** Provided entries **
--------------------------------
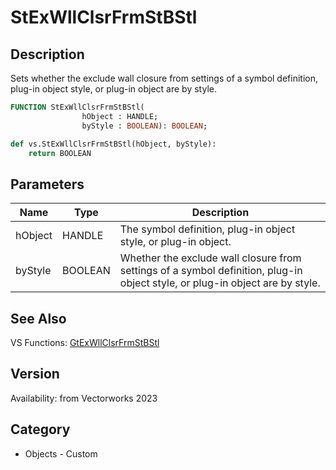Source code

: # StExWllClsrFrmStBStl

## Description
Sets whether the exclude wall closure from settings of a symbol definition, plug-in object style, or plug-in object are by style.

```pascal
FUNCTION StExWllClsrFrmStBStl(
				hObject : HANDLE;
				byStyle : BOOLEAN): BOOLEAN;
```

```python
def vs.StExWllClsrFrmStBStl(hObject, byStyle):
    return BOOLEAN
```

## Parameters
|Name|Type|Description|
|---|---|---|
|hObject|HANDLE|The symbol definition, plug-in object style, or plug-in object.|
|byStyle|BOOLEAN|Whether the exclude wall closure from settings of a symbol definition, plug-in object style, or plug-in object are by style.|

## See Also
VS Functions:
[GtExWllClsrFrmStBStl](GtExWllClsrFrmStBStl.md)

## Version
Availability: from Vectorworks 2023

## Category
* Objects - Custom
--------------------------------
** Your objective **
Repeat the records in full, exactly as they appear, without the pictures.

** Answer for this exercise **
Source code

: # StExWllClsrFrmStBStl

## Description
Sets whether the exclude wall closure from settings of a symbol definition, plug-in object style, or plug-in object are by style.

```pascal
FUNCTION StExWllClsrFrmStBStl(
				hObject : HANDLE;
				byStyle : BOOLEAN): BOOLEAN;
```

```python
def vs.StExWllClsrFrmStBStl(hObject, byStyle):
    return BOOLEAN
```

## Parameters
|Name|Type|Description|
|---|---|---|
|hObject|HANDLE|The symbol definition, plug-in object style, or plug-in object.|
|byStyle|BOOLEAN|Whether the exclude wall closure from settings of a symbol definition, plug-in object style, or plug-in object are by style.|

## See Also
VS Functions:
[GtExWllClsrFrmStBStl](GtExWllClsrFrmStBStl.md)

## Version
Availability: from Vectorworks 2023

## Category
* Objects - Custom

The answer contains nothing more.